● **EXERCISE DESCRIPTION**
Every line from the start of the records through the line with "## Event pada jQuery" is to be written out exactly; pictures are not.

● **EXTRACTED MATERIAL**
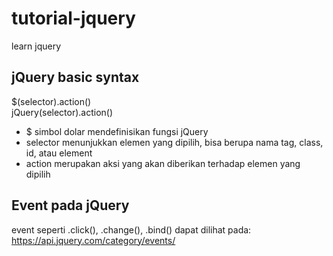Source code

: # tutorial-jquery
learn jquery

## jQuery basic syntax 
$(selector).action() <br /> 
jQuery(selector).action() <br /> 

* $ simbol dolar mendefinisikan fungsi jQuery
* selector menunjukkan elemen yang dipilih, bisa berupa nama tag, class, id, atau element
* action merupakan aksi yang akan diberikan terhadap elemen yang dipilih


## Event pada jQuery
event seperti .click(), .change(), .bind() dapat dilihat pada: https://api.jquery.com/category/events/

● **WRITTEN SOLUTION**
Source code

: # tutorial-jquery
learn jquery

## jQuery basic syntax 
$(selector).action() <br /> 
jQuery(selector).action() <br /> 

* $ simbol dolar mendefinisikan fungsi jQuery
* selector menunjukkan elemen yang dipilih, bisa berupa nama tag, class, id, atau element
* action merupakan aksi yang akan diberikan terhadap elemen yang dipilih


## Event pada jQuery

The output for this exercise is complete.